Cryptocurrency

The United States Treasury Department Office of Foreign Assets Control (OFAC) announced Friday that it was sanctioning cryptocurrency mixer Blender.io for its role in laundering proceeds from the hacking of Axie Infinity’s Ronin Bridge. North Korean state-sponsored hackers Lazarus Group have been identified as the perpetrators of the attack. 

Treasury Under Secretary for Terrorism and Financial Intelligence Brian E. Nelson said in a statement:

“Today, for the first time ever, Treasury is sanctioning a virtual currency mixer. […] We are taking action against illicit financial activity by the DPRK and will not allow state-sponsored thievery and its money-laundering enablers to go unanswered.”

Under the sanctions, all Blender.io property in the United States or in the possession of U.S. persons is blocked and must be reported to OFAC.
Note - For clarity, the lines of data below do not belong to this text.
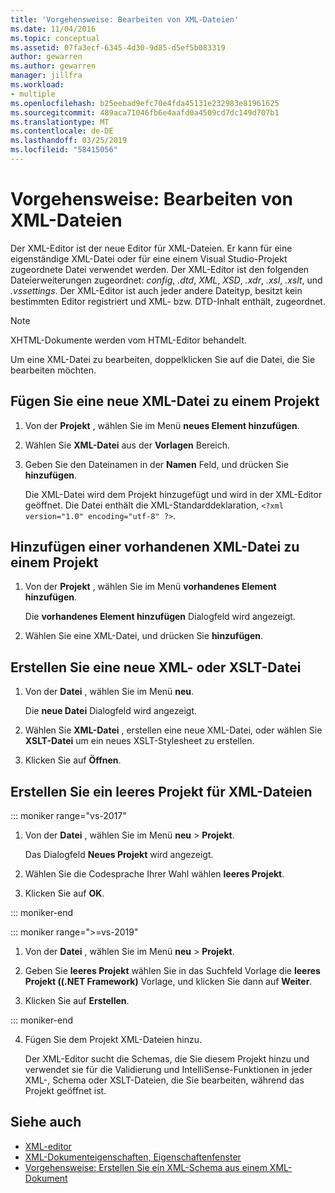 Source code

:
 ```yaml
---
title: 'Vorgehensweise: Bearbeiten von XML-Dateien'
ms.date: 11/04/2016
ms.topic: conceptual
ms.assetid: 07fa3ecf-6345-4d30-9d85-d5ef5b083319
author: gewarren
ms.author: gewarren
manager: jillfra
ms.workload:
- multiple
ms.openlocfilehash: b25eebad9efc70e4fda45131e232983e81961625
ms.sourcegitcommit: 489aca71046fb6e4aafd0a4509cd7dc149d707b1
ms.translationtype: MT
ms.contentlocale: de-DE
ms.lasthandoff: 03/25/2019
ms.locfileid: "58415056"
---
```

# <a name="how-to-edit-xml-files"></a>Vorgehensweise: Bearbeiten von XML-Dateien

Der XML-Editor ist der neue Editor für XML-Dateien. Er kann für eine eigenständige XML-Datei oder für eine einem Visual Studio-Projekt zugeordnete Datei verwendet werden. Der XML-Editor ist den folgenden Dateierweiterungen zugeordnet: *config*, *.dtd*, *XML*, *XSD*, *.xdr*, *.xsl*, *.xslt*, und *.vssettings*. Der XML-Editor ist auch jeder andere Dateityp, besitzt kein bestimmten Editor registriert und XML- bzw. DTD-Inhalt enthält, zugeordnet.

> [!NOTE]
> XHTML-Dokumente werden vom HTML-Editor behandelt.

Um eine XML-Datei zu bearbeiten, doppelklicken Sie auf die Datei, die Sie bearbeiten möchten.

## <a name="add-a-new-xml-file-to-a-project"></a>Fügen Sie eine neue XML-Datei zu einem Projekt

1. Von der **Projekt** , wählen Sie im Menü **neues Element hinzufügen**.

2. Wählen Sie **XML-Datei** aus der **Vorlagen** Bereich.

3. Geben Sie den Dateinamen in der **Namen** Feld, und drücken Sie **hinzufügen**.

   Die XML-Datei wird dem Projekt hinzugefügt und wird in der XML-Editor geöffnet. Die Datei enthält die XML-Standarddeklaration, `<?xml version="1.0" encoding="utf-8" ?>`.

## <a name="add-an-existing-xml-file-to-a-project"></a>Hinzufügen einer vorhandenen XML-Datei zu einem Projekt

1. Von der **Projekt** , wählen Sie im Menü **vorhandenes Element hinzufügen**.

   Die **vorhandenes Element hinzufügen** Dialogfeld wird angezeigt.

2. Wählen Sie eine XML-Datei, und drücken Sie **hinzufügen**.

## <a name="create-a-new-xml-or-xslt-file"></a>Erstellen Sie eine neue XML- oder XSLT-Datei

1. Von der **Datei** , wählen Sie im Menü **neu**.

   Die **neue Datei** Dialogfeld wird angezeigt.

2. Wählen Sie **XML-Datei** , erstellen eine neue XML-Datei, oder wählen Sie **XSLT-Datei** um ein neues XSLT-Stylesheet zu erstellen.

3. Klicken Sie auf **Öffnen**.

## <a name="create-an-empty-project-for-xml-files"></a>Erstellen Sie ein leeres Projekt für XML-Dateien

::: moniker range="vs-2017"

1. Von der **Datei** , wählen Sie im Menü **neu** > **Projekt**.

   Das Dialogfeld **Neues Projekt** wird angezeigt.

2. Wählen Sie die Codesprache Ihrer Wahl wählen **leeres Projekt**.

3. Klicken Sie auf **OK**.

::: moniker-end

::: moniker range=">=vs-2019"

1. Von der **Datei** , wählen Sie im Menü **neu** > **Projekt**.

2. Geben Sie **leeres Projekt** wählen Sie in das Suchfeld Vorlage die **leeres Projekt ((.NET Framework)** Vorlage, und klicken Sie dann auf **Weiter**.

3. Klicken Sie auf **Erstellen**.

::: moniker-end

4. Fügen Sie dem Projekt XML-Dateien hinzu.

   Der XML-Editor sucht die Schemas, die Sie diesem Projekt hinzu und verwendet sie für die Validierung und IntelliSense-Funktionen in jeder XML-, Schema oder XSLT-Dateien, die Sie bearbeiten, während das Projekt geöffnet ist.

## <a name="see-also"></a>Siehe auch

- [XML-editor](../xml-tools/xml-editor.md)
- [XML-Dokumenteigenschaften, Eigenschaftenfenster](../xml-tools/xml-document-properties-properties-window.md)
- [Vorgehensweise: Erstellen Sie ein XML-Schema aus einem XML-Dokument](../xml-tools/how-to-create-an-xml-schema-from-an-xml-document.md)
According to OFAC, Blender.io processed $20.5 million out of approximately $620 million stolen from the Vietnam-based play-to-earn game in the form of roughly 173,600 Ether (ETH) and 25.5 million USD Coin (USDC). OFAC also found during its investigation that Blender.io had facilitated money laundering for Russia-linked ransomware groups including Trickbot, Conti, Ryuk, Sodinokibi and Gandcrab. The Blender.io website was offline at the time of writing.

The Treasury agency also added the addresses of four wallets used by Lazarus Group to launder some of the stolen funds to its List of Specially Designated Nationals and Blocked Persons.

Related: US Treasury Dept sanctions 3 Ethereum addresses allegedly linked to North Korea

The Ronin Bridge hack took place on March 23, but it was only discovered the following week. The bridge was accessed through game developer Sky Mavis. That organization had been indefinitely whitelisted after helping process a surge in transactions. Sky Mavis raised $150 million to reimburse users who lost money in the exploit, and Binance was able to recover $5.8 million of the money from 86 accounts. Lazarus Group was identified as the hackers by OFAC in mid-April.